== Segment start ==

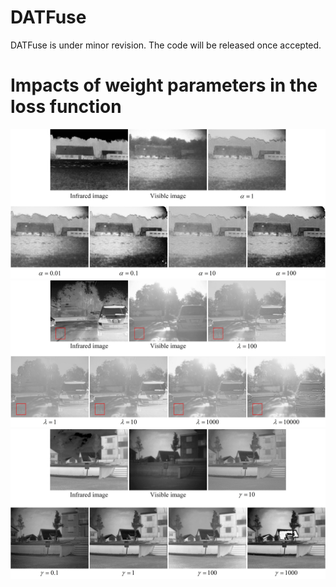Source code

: # DATFuse
DATFuse is under minor revision. The code will be released once accepted.
# Impacts of weight parameters in the loss function
![Image text](https://github.com/tthinking/DATFuse/blob/main/imgs/alpha.jpg)
![Image text](https://github.com/tthinking/DATFuse/blob/main/imgs/lambda.jpg)
![Image text](https://github.com/tthinking/DATFuse/blob/main/imgs/gamma.jpg)
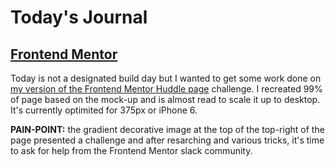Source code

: # Today's Journal

## [Frontend Mentor](https://www.frontendmentor.io/challenges)
Today is not a designated build day but I wanted to get some work done on [my version of the Frontend Mentor Huddle page](https://bviengineer.github.io/frontendmentor.io-huddle-landing-page/index.html) challenge. I recreated 99% of page based on the mock-up and is almost read to scale it up to desktop. It's currently optimited for 375px or iPhone 6.

**PAIN-POINT:** the gradient decorative image at the top of the top-right of the page presented a challenge and after resarching and various tricks, it's time to ask for help from the Frontend Mentor slack community.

== Segment end ==

**Problem to solve:** The line containing "# Today's Journal" marks where to begin; the last line of the records marks where to stop. Copy both and all between, exactly.

**Completed task:**
: # Today's Journal

## [Frontend Mentor](https://www.frontendmentor.io/challenges)
Today is not a designated build day but I wanted to get some work done on [my version of the Frontend Mentor Huddle page](https://bviengineer.github.io/frontendmentor.io-huddle-landing-page/index.html) challenge. I recreated 99% of page based on the mock-up and is almost read to scale it up to desktop. It's currently optimited for 375px or iPhone 6.

**PAIN-POINT:** the gradient decorative image at the top of the top-right of the page presented a challenge and after resarching and various tricks, it's time to ask for help from the Frontend Mentor slack community.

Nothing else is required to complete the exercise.